Examing the first 5 packets of the case001.pcap file what do we see here? What is significant about the time stamps and the flags? What does the P flag mean? What other tool can we use to understand the systems in our network that had conversations with this malicious host?
In the end we can say for sure that 10.42.85.115
reached out to a known malicious IP and started communicating with it. Before you move on, ensure you understand how we are able to say that definitively here.
PCAP Analysis with Security Onion
Overview
Security Onion is about to retire. It is being replaced by Hybrid Hunter (aka Security Onion 2). For this reason a full write-up currently would be a bit of sour investment. However, understand the Security Onion OS as a stand alone Virtual Machine is an absolute beast of a PCAP Analysis station. For now, understand that it is a great option to explore on your own.
Guides
The official documentation is fantastic. In the Table of Contents you will see selections for building it in VMware or VirtualBox.
Build Notes
When you build the VM ensure you have two virtual network cards installed.
Importing the PCAP
To import the pcap, download it, then import it with sudo so-import-pcap case001.cap
.
General Idea
Security Onion allows the analyst to easily detect anomalies by seeing alerts in the Sguild client. From here they can easily extract malicious files and gather intelligence.
Further Updates
In the future this post will get an update when Hybrid Hunter is officially released and I have had time to learn the new system.
Conclusion
We started off by reducing the noise and running an open source Intrusion Detection System (IDS), Snort, against the case001.pcap. This highlighted the brute force activity from 194.61.24.102
. TCPdump was used to explore activity between internal hosts and external hosts in addition to internal RDP communications. We further reduced the data by carving out the packets that contained communication with this host from the larger case001.pcap. By analyzing this smaller PCAP we discovered that both the Domain Controller and the Desktop machine were likely compromised. We also easily carved the suspect file, coreupdater.exe
, from the PCAP which was downloaded to both hosts. This suspected malware was examined with static analysis. Little information was obtained with static analysis. Dynamic analysis with a sandbox was used next.
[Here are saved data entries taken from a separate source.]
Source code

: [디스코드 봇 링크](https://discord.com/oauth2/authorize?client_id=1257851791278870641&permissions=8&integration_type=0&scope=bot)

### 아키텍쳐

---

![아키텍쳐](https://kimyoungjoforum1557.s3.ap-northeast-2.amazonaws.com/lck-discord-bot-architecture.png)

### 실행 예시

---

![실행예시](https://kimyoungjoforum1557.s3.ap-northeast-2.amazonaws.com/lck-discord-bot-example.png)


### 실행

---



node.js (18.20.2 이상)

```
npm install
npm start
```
Using Joe Sandbox the file was confirmed to be malware calling back to 203.78.103.109
. This malware was explicitly identified as being from the Metasploit family; meaning this is meterpreter
. To summarize, it appears that the adversary brute forced RDP to gain access to the Domain Controller. Next they RDP’d to the user machine and downloaded the same malware to infect that machine as well. We can assume the malware successfully executed because we can see traffic to the Command and Control Platform from both machines. This information is key to directing other teams. For example, the firewall team should begin inspecting traffic to scope out which hosts in the Enterprise are infected with this malware. Armed with a solid set of IOC’s we are now ready to pivot to other artifacts in the case.
IOC’s to Take Away and Pivot with
We don’t know if we will find the IOC’s in next moves listed below, but they are great pivot points to start with things like keyword searches etc.
To Disk: Filename coreupdater.exe, and malicious IP’s 203.78.103.109, 194.61.24.102.
To Memory: Malicious filename: coreupdater.exe and malicious IP Addresses of 203.78.103.109, 194.61.24.102.
To Autoruns: coreupdater.exe
Things to Study or Try Next
- TCP Protocols in depth
- UDP Protocols in depth
- TCP/UDP Headers
- TShark
This was merely an intro to the deep well of knowledge that is Network Analysis. If you enjoyed it, use materials at the beginning of this post to keep studying!